So far this month, two news releases have crossed my screen with a common theme: a leading air navigation service provider has agreed to sell technology it developed in-house to another ANSP. In the first such case DFS—the German ANSP—announced the sale of its fusion and flight-tracking system to Nav Canada. The second news release reported Nav Canada’s sale of a suite of data management technology to the Civil Aviation Department of Hong Kong.

The DFS system fuses surveillance information from radar, ADS-B, multilateration systems, and video. It will replace Nav Canada’s existing radar data processor at all seven area control centers across the country. In turn, Nav Canada’s four-part system will provide the data management system to manage and display Hong Kong’s ATC information. It consists of the real-time NAVCANInfo system to drive controller displays, using three subsystems: Management Information Display System, Collaborative Decision Making Gateway, and ATC Data Network.

This kind of thing has been going on for more than a decade, as the larger ANSPs opt to develop some new technologies in-house. Nav Canada’s release on purchasing the DFS system cites it as consistent with the company’s policy of “avoiding duplicate development by purchasing proven technology which can be quickly implemented in its own operating environment.” But these technology flows go in both directions.

Back in 2003 Nav Canada successfully marketed its in-house Integrated Information Display System/Extended Computer Display System (IIDS/EXCDS) to the UK’s NATS, which installed it in the control towers at Gatwick, Heathrow, and Stansted Airports. That system was developed in-house and became operational at major Canadian control towers starting in 1998. It provided controllers with touch-screen displays and eliminated paper flight strips. Previously, Nav Canada sold NATS a version of its Gander Automated Air Traffic System (GAATS), which became the basis for NATS’ Shanwick Automated Air Traffic System (SAATS). By using basically the same system, the two ANSPs have made air traffic management across the North Atlantic more seamless. Data communications and ADS-B are also being jointly implemented across the North Atlantic, in an effort involving NATS, Nav Canada, Iceland’s Isavia, and Denmark’s Naviair (for some of the Greenland ground stations).

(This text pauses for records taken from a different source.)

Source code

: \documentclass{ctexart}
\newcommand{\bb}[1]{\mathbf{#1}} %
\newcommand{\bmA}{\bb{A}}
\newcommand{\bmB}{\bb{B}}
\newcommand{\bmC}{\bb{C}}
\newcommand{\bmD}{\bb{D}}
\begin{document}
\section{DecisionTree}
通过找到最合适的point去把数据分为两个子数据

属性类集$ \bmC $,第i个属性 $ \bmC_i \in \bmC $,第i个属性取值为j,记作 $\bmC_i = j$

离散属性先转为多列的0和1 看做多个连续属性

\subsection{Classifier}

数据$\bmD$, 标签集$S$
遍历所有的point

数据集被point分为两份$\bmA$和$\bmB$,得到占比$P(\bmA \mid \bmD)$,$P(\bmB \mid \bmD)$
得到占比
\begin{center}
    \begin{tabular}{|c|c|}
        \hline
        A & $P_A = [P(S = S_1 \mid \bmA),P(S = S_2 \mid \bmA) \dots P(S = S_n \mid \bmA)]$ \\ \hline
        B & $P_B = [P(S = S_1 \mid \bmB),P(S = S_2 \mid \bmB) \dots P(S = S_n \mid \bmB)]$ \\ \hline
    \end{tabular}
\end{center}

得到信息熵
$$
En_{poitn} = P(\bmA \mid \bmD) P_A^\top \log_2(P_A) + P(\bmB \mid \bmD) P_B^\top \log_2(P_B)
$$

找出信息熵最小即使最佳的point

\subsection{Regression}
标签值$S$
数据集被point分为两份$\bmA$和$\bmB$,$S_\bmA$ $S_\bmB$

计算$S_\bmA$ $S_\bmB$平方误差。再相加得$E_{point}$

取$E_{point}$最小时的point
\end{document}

Airservices Australia pioneered the development of a ground-based augmentation system (GBAS) to replace legacy ILSs with more-accurate GPS-based landing systems. In this case, the ANSP then partnered with Honeywell to market the system globally, with Honeywell handing North America and Europe and Airservices covering Asia and the Pacific. Honeywell got the system certified by the FAA so that it can be used in this country.

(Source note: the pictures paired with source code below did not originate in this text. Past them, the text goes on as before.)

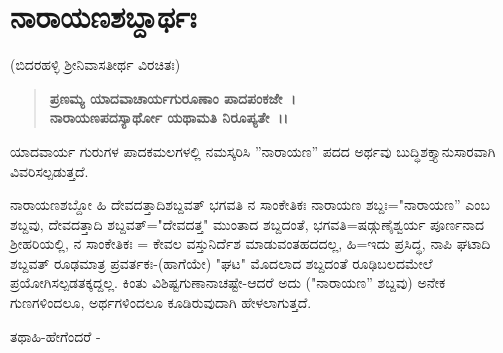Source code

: 

\begin{center}
\end{center}

\begin{center}
\end{center}

\begin{center}
\phantom{ನರಸಿಂಹೋಖಿಲಾಜ್ಞಾನಮತಧ್ವಾಂತದಿವಾಕರಃ~।}
\end{center}

\begin{center}
\phantom{\phantom{ಜಯತ್ಯಮಿತಸುಜ್ಞಾನಸುಖಶಕ್ತಿಪಯೋನಿಧಿ:~।।}}
\end{center}

\begin{center}
\phantom{ನ ಮಾಧವಸಮೋ ದೇವೋ ನ ಚ ಮಧ್ವಸಮೋ ಗುರುಃ~।}
\end{center}

\begin{center}
\phantom{\phantom{ನ ತದ್ವಾಕ್ಯಸಮಂ ಶಾಸ್ತ್ರಂ ನ ಚ ತಸ್ಯ ಸಮಃ ಪುಮಾನ್~।।}}
\end{center}

\chapter{ನಾರಾಯಣಶಬ್ದಾರ್ಥಃ}

\begin{center}
(ಬಿದರಹಳ್ಳಿ ಶ‍್ರೀನಿವಾಸತೀರ್ಥ ವಿರಚಿತಃ)
\end{center}

\begin{verse}
 \textbf{ಪ್ರಣಮ್ಯ ಯಾದವಾಚಾರ್ಯಗುರೂಣಾಂ ಪಾದಪಂಕಜೇ~।}\\\textbf{ನಾರಾಯಣಪದಸ್ಯಾರ್ಥೋ ಯಥಾಮತಿ ನಿರೂಪ್ಯತೇ~।।}
\end{verse}

ಯಾದವಾರ್ಯ ಗುರುಗಳ ಪಾದಕಮಲಗಳಲ್ಲಿ ನಮಸ್ಕರಿಸಿ ''ನಾರಾಯಣ'' ಪದದ ಅರ್ಥವು ಬುದ್ಧಿಶಕ್ತ್ಯಾನುಸಾರವಾಗಿ ವಿವರಿಸಲ್ಪಡುತ್ತದೆ.

ನಾರಾಯಣಶಬ್ದೋ ಹಿ ದೇವದತ್ತಾದಿಶಬ್ದವತ್ ಭಗವತಿ ನ ಸಾಂಕೇತಿಕಃ ನಾರಾಯಣ ಶಬ್ದಃ="ನಾರಾಯಣ'' ಎಂಬ ಶಬ್ದವು, ದೇವದತ್ತಾದಿ ಶಬ್ದವತ್="ದೇವದತ್ತ" ಮುಂತಾದ ಶಬ್ದದಂತೆ, ಭಗವತಿ=ಷಡ್ಗುಣೈಶ್ವರ್ಯ ಪೂರ್ಣನಾದ ಶ‍್ರೀಹರಿಯಲ್ಲಿ, ನ ಸಾಂಕೇತಿಕಃ = ಕೇವಲ ವಸ್ತುನಿರ್ದೆಶ ಮಾಡುವಂತಹದದಲ್ಲ, ಹಿ=ಇದು ಪ್ರಸಿದ್ಧ, ನಾಪಿ ಘಟಾದಿ ಶಬ್ದವತ್ ರೂಢಮಾತ್ರ ಪ್ರವರ್ತಕಃ-(ಹಾಗೆಯೇ) "ಘಟ" ಮೊದಲಾದ ಶಬ್ದದಂತೆ ರೂಢಿಬಲದಮೇಲೆ ಪ್ರಯೋಗಿಸಲ್ಪಡತಕ್ಕದ್ದಲ್ಲ. ಕಿಂತು ವಿಶಿಷ್ಟಗುಣಾನಾಚಷ್ಟೇ-ಆದರೆ ಅದು ("ನಾರಾಯಣ'' ಶಬ್ದವು) ಅನೇಕ ಗುಣಗಳಿಂದಲೂ, ಅರ್ಥಗಳಿಂದಲೂ ಕೂಡಿರುವುದಾಗಿ ಹೇಳಲಾಗುತ್ತದೆ.

\medskip

\noindent
ತಥಾಹಿ-ಹೇಗೆಂದರೆ -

Going even further back, when Airways New Zealand needed a new oceanic system, they adapted a system developed by another ANSP. Subsequently, when the FAA decided to upgrade its own oceanic system, in the program called ATOP, the winning bidder (in 2000) was Lockheed Martin, whose bid was a proposal to customize the Airways system. ATOP ended up requiring far more customization than either FAA or Lockheed Martin had expected, and ended up becoming operational years late and considerably over budget. NATS encountered no such problems when Nav Canada helped it adapt GAATS to become SAATS.

There is a marked contrast to the way in which self-supporting ANSPs develop and procure new ATC technology and the way FAA does it. This is another demonstration that “user-pay means user-say” really does make a difference.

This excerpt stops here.